JP2015123442A - Wastewater treatment mechanism - Google Patents

Abstract

PROBLEM TO BE SOLVED: To provide a wastewater treatment mechanism capable of efficiently decomposing wastewater than a conventional mechanism.SOLUTION: A wastewater treatment mechanism has an activated carbon adsorption tank 1 which adsorbs polluted substance in wastewater, and an in-tank circulating mechanism 2, in which electrolytic water is supplied to the activated carbon adsorption tank 1 and wastewater and activated carbon are allowed to circulate in the activated carbon adsorption tank 1 by the in-tank circulating mechanism 2. Since wastewater and activated carbon are allowed to circulate in the activated carbon adsorption tank 1 by the in-tank circulating mechanism 2, stagnation portions in certain areas are reduced by circulation in the tank, which makes it possible to evenly extend cleaning effect of electrolytic water into activated carbon.

Description

  The present invention relates to industrial wastewater and other wastewater treatment mechanisms.

Conventionally, not only organic components are removed from organic wastewater that contains salts and organic matter but cannot be reused or discharged into rivers, but also high-concentration salts that cannot be removed by conventional treatment. There has been a proposal regarding a method for treating organic wastewater that can be reused or discharged as treated water (Patent Document 1).
That is, organic wastewater having a high salt concentration such as human waste and leachate from a landfill site generally contains a high concentration of pollutants such as salts such as calcium ions and chlorine ions and organic matter. Such organic wastewater often has high biochemical oxygen demand (BOD) and chemical oxygen demand (COD), contains many suspended solids (ss), and also has chromaticity caused by colloidal substances. have. For this reason, normally, these cannot be directly reused for some purpose or discharged directly into rivers.
Conventionally, as a method for treating such organic wastewater, a method mainly using organic contaminant removal has been used. The main treatment methods include biological treatment for the purpose of removing BOD, coagulation and precipitation treatment for the purpose of removing chromaticity, COD and ss, sand filtration and microfiltration for the purpose of removing turbid substances such as ss. It is a membrane (MF membrane) treatment, and in practice, organic components such as BOD and COD have been removed by combining these treatments.

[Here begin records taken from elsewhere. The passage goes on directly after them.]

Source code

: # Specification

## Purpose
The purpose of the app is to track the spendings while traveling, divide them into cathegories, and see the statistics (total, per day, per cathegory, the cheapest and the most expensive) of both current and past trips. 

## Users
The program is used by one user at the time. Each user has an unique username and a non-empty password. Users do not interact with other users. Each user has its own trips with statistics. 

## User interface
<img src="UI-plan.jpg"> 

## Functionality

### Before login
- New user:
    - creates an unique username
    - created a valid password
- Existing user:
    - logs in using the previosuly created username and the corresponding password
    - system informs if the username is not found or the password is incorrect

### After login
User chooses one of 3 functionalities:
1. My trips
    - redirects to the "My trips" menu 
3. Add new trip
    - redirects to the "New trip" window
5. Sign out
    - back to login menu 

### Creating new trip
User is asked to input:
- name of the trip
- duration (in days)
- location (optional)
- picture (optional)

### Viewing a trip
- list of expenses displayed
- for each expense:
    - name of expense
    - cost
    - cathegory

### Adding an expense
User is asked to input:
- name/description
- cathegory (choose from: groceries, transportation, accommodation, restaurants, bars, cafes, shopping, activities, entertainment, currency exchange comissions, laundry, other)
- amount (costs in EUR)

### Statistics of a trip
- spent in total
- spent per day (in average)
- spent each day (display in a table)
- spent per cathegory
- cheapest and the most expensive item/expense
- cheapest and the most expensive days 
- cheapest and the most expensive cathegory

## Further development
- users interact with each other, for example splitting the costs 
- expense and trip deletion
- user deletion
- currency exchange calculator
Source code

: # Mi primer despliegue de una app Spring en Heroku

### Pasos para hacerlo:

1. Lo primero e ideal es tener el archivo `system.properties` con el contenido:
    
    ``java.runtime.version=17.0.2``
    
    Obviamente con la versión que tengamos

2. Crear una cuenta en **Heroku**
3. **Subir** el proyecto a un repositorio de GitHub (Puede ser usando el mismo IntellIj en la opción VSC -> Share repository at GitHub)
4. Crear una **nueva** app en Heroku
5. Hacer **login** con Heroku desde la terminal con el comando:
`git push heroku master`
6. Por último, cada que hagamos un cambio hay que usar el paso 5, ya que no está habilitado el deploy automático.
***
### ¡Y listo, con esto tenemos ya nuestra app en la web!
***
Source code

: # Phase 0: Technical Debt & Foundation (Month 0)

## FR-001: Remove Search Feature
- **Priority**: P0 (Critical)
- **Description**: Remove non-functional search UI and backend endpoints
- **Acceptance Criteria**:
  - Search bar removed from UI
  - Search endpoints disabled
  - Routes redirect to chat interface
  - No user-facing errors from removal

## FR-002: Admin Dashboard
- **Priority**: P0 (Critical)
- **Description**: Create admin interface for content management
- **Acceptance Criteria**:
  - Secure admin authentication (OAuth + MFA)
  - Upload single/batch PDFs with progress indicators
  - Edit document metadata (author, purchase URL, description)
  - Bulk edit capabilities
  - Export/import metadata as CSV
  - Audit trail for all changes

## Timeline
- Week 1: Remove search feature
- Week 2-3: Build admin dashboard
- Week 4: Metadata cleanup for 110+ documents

However, according to such treatment, even if organic components in the organic wastewater can be removed, salts such as calcium ions and chlorine ions cannot be removed.
Therefore, as a method of treating organic wastewater containing salts, after softening the organic wastewater containing salts to reduce the calcium concentration therein, biological treatment, coagulation sedimentation treatment, sand filtration treatment, microfiltration One or more treatments selected from the group consisting of membrane treatment or a treatment comprising a combination of two or more are performed, followed by desalination treatment by reverse osmosis membrane treatment using a reverse osmosis membrane to separate into reverse osmosis concentrated water and treated water On the other hand, the treated water is recovered while the reverse osmosis concentrated water is subsequently subjected to electrodialysis to separate the electrodialyzed concentrated water and the electrodialyzed water, and the electrodialyzed water is treated with the reverse osmosis membrane treatment. On the other hand, a method for treating organic wastewater has been proposed in which the electrodialyzed concentrated water is separated into moisture and salts by evaporating and drying to isolate the salts.
The treatment method proposed here is a method of isolating the salt by separating the concentrated water obtained by the electrodialysis treatment into water and salts by evaporating and drying. However, in this evaporative drying treatment, a dry salt is used, so that much energy is consumed for drying, which increases operating costs. On the other hand, since the use of the obtained dried salt is few and it can only be practically stored for a long time or landfilled again at the final disposal site, effective utilization of the recovered salt is a major issue.
Therefore, a new organic wastewater treatment method that can effectively reuse the concentrated water obtained by electrodialysis is obtained, and the calcium concentration is reduced by softening the organic wastewater containing salts and organic substances. A pretreatment step of performing ss removal treatment consisting of one or more treatments or a combination of two or more selected from the group consisting of biological treatment, coagulation sedimentation treatment, sand filtration treatment, microfiltration membrane treatment, An electrodialysis treatment step for separating electrodialysis concentrated water and electrodialysis treatment water by electrodialysis treatment, and a reverse osmosis membrane treatment step for separating reverse osmosis concentration water and reverse osmosis membrane treatment water by reverse osmosis membrane treatment The organic wastewater treatment method is characterized in that the electrodialysis concentrated water obtained from the electrodialysis treatment step is supplied to an electrolysis apparatus to perform electrolysis to produce a sodium hypochlorite solution. Method of treating organic waste water has been proposed.
According to the proposed organic wastewater treatment method, first, by reducing the calcium dissolution concentration by softening treatment and removing suspended solids (ss) by ss removal treatment for organic wastewater containing salts After reducing organic matter, reverse osmosis membrane treatment and electrodialysis treatment are performed, so the water recovery rate of reverse osmosis membrane treatment decreases due to the influence of ss and organic matter, and organic matter components leak into electrodialysis treatment water. It is possible to prevent this.
However, this processing method has a problem that it is not very efficient.

JP 2012-130891 A

  Therefore, the present invention intends to provide a wastewater treatment mechanism that can be decomposed more efficiently than in the prior art.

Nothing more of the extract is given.